After the collections My Alexandria and Atlantis, Mark Doty is recognised and
lauded on both sides of the Atlantic as a major poetic voice in his maturity,
a writer of exultant and dazzling epiphanies in everyday life which follow the
pain and confusion of loss. He is also (with Thom Gunn) the most moving and
assured poetic chronicler of the tragedy of the AIDS pandemic. With this
latest collection Doty extends the elegiac trajectory of My Alexandria further
into richly textured celebration of friendships and loves which reverberate
in the physical detail of his American landscapes. Both love and beauty begin
with the certainty of loss, and the gentle force of his verse presses hard for
moments of epiphanic recapture. In the opening poem ‘Favrile’, the poet considers
a glassmaker’s term as a new word to describe this general sensation of evanescence:
For the sonnet’s
blown-glass sateen,
for bel canto,
for Faberge’.
For everything
which begins in limit
(where else might our work
begin?) and ends in grace,
or at least extravagance.
For the silk sleeves
of the puppet queen,
held at a ravishing angle
over her puppet lover slain…
The image of silk sleeves lightly anticipates the following poem ‘White Kimono’,
which describes a rainy day spent with a friend browsing the impossible flimsy
richness of kimonos in a shop; they finally buy three, ‘deep blue for Lynda, /
lined with a secretive orange splendour of flowers; a long scholarly grey for
me…’, and a wet-grass green for Wally, their friend who is already very ill.

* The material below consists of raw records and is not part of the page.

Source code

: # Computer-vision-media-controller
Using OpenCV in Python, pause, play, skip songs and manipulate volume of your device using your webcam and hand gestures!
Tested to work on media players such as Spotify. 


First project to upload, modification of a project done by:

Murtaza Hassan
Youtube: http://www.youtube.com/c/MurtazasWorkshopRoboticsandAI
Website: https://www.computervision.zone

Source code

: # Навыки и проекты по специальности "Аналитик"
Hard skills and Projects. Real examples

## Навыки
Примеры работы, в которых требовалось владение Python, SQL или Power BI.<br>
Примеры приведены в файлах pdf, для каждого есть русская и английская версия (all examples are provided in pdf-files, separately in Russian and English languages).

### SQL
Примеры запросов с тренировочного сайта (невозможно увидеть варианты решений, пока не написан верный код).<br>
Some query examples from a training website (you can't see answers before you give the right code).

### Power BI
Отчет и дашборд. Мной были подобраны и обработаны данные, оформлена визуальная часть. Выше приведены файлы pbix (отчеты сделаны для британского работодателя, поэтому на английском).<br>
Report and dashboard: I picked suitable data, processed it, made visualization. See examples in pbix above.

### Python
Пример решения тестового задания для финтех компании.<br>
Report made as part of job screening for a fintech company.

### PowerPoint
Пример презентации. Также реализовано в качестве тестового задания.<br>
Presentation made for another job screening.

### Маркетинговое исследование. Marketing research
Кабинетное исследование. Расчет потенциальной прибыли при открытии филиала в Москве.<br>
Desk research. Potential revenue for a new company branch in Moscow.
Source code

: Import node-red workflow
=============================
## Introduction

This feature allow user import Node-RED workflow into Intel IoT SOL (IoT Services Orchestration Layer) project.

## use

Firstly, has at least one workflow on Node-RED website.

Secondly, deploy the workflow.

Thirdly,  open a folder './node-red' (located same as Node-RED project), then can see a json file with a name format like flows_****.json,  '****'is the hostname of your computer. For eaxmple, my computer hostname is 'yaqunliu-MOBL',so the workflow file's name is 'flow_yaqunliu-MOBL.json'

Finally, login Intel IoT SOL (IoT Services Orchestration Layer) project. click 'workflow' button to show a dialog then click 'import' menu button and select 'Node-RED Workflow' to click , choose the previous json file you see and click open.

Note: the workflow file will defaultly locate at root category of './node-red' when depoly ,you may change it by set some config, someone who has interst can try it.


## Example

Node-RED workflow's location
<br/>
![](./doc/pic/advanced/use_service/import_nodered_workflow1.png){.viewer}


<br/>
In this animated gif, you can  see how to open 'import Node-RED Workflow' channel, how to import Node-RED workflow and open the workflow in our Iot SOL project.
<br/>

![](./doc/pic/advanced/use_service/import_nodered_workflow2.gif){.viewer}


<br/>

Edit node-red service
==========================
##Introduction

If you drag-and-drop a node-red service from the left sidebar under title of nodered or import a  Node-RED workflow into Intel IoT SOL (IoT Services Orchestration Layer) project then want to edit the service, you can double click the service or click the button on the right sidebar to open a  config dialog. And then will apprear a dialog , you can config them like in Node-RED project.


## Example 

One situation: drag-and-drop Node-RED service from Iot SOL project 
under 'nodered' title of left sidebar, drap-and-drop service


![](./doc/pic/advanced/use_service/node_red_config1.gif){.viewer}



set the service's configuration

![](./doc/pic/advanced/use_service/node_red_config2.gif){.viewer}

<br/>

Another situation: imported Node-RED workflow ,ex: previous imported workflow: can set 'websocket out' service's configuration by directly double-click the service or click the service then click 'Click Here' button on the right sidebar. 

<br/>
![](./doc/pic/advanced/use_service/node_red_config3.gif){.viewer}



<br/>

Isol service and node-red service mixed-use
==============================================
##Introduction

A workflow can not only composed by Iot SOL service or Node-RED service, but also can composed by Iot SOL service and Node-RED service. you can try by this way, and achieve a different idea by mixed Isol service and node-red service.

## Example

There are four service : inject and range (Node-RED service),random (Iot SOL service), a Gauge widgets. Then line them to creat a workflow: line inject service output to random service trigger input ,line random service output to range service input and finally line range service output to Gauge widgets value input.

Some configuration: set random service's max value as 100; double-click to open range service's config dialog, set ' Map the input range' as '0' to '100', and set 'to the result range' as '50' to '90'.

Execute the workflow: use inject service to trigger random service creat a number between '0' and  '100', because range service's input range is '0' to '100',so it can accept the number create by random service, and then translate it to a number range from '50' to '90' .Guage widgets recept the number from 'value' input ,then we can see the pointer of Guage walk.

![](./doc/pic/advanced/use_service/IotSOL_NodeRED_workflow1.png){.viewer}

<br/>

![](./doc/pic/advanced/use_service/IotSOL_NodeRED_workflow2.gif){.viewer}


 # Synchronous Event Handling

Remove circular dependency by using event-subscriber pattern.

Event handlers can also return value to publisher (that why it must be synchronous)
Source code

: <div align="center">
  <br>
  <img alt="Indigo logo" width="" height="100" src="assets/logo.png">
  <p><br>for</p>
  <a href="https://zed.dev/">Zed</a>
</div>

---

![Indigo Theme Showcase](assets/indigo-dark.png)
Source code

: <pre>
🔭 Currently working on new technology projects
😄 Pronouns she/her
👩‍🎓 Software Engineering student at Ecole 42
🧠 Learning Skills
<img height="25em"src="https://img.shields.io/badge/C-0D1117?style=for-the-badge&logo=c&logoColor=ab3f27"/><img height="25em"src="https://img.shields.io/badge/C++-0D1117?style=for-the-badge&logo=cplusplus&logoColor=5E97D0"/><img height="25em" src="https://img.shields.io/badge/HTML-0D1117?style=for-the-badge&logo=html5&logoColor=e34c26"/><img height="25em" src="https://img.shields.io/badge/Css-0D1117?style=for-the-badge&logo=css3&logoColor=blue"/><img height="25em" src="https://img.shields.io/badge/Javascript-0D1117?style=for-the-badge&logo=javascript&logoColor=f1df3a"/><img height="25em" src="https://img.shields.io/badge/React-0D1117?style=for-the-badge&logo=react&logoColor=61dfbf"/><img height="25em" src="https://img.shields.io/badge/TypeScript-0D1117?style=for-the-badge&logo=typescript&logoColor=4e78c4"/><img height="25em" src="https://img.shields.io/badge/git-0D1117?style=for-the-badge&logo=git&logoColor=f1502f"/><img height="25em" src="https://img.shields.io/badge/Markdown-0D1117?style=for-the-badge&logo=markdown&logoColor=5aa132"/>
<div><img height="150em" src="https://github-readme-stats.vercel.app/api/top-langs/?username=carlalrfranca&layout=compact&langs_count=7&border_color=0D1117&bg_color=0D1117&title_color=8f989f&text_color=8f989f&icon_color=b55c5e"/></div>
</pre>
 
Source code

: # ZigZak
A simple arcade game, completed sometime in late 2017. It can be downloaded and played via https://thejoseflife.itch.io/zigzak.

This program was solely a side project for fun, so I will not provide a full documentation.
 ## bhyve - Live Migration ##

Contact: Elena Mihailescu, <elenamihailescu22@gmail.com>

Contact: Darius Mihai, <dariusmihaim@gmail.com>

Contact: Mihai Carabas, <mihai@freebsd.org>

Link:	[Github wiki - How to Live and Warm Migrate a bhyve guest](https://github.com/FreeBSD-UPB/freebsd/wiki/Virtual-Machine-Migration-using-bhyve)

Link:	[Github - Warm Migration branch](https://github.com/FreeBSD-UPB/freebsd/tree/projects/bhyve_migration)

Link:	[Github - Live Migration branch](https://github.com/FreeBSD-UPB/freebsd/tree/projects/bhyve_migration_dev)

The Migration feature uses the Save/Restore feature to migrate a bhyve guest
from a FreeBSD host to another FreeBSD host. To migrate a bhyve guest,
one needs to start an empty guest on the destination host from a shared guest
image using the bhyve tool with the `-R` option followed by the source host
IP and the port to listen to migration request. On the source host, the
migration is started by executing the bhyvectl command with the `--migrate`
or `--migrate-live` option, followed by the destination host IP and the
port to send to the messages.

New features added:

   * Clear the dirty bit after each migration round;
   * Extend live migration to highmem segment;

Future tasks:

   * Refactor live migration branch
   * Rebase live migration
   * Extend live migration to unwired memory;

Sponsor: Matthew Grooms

This intensely delicate and attractive poem remembers both Lynda and Wally.
And the ‘extravagance’ of favrile is an aspect of the poetry which
comes under close srutiny here; for one of the features which Doty adds to
his style in Sweet Machine is the ironic awareness of his ‘style’ as others
see it and report on it. In two short poems both entitled ‘Concerning Some
Recent Criticism of His Work’, the poet is wryly unembarrassed in living up
to his reputation for shiny surfaces, for glitter and for camp:
— No such thing,
the queen said,
as too many sequins.
… an appropriate word, sequins, for the details which interconnect
and achieve the integrity of Sweet Machine are small and striking — and as striking
for their powerful smallness as for their powerful beauty. Glass, a favourite
image/idea of Doty’s, continues to vibrate through this collection, as does the
figure of the (poet as) glassmaker; emeralds and silk also; and there are the
frequent appearances of dogs. (The one bad misfire, in my opinion, where camp
lapses badly into whimsy and kitsch, is ‘Golden Retrievals’; it’s a tough call
even for a poet as good as Doty to make a reader forgive a dramatic monologue by
a dog.) The poem ‘Sweet Machine’ itself juxtaposes the erotic body of a young
man on an advertising billboard with the contorted and diseased body of a young
homeless man, as a binary focus for the myriad human transformations on the street.
The extraordinary ‘Thirty Delft Tiles’ commemorates James Merrill, and includes
the thrillingly eccentric image of a poet who equips his survivors with a Ouija
board with ‘a slash mark, / so the spirits could indicate // a line break.’
Doty reaches out boldly to poetic allies. He makes contact with Yeats
(‘a pair of golden birds […] stolen from Byzantium’)… to Shakespeare (he’s
giving / his name back to airy nothing’)… to Ginsberg (‘I’ve seen // the
bodies I most adored turned to flame / and powder’). In general this volume
marks a new confidence in Doty that he can live and thrive in powerful company,
and a newly urgent enquiry into the textures of his own style.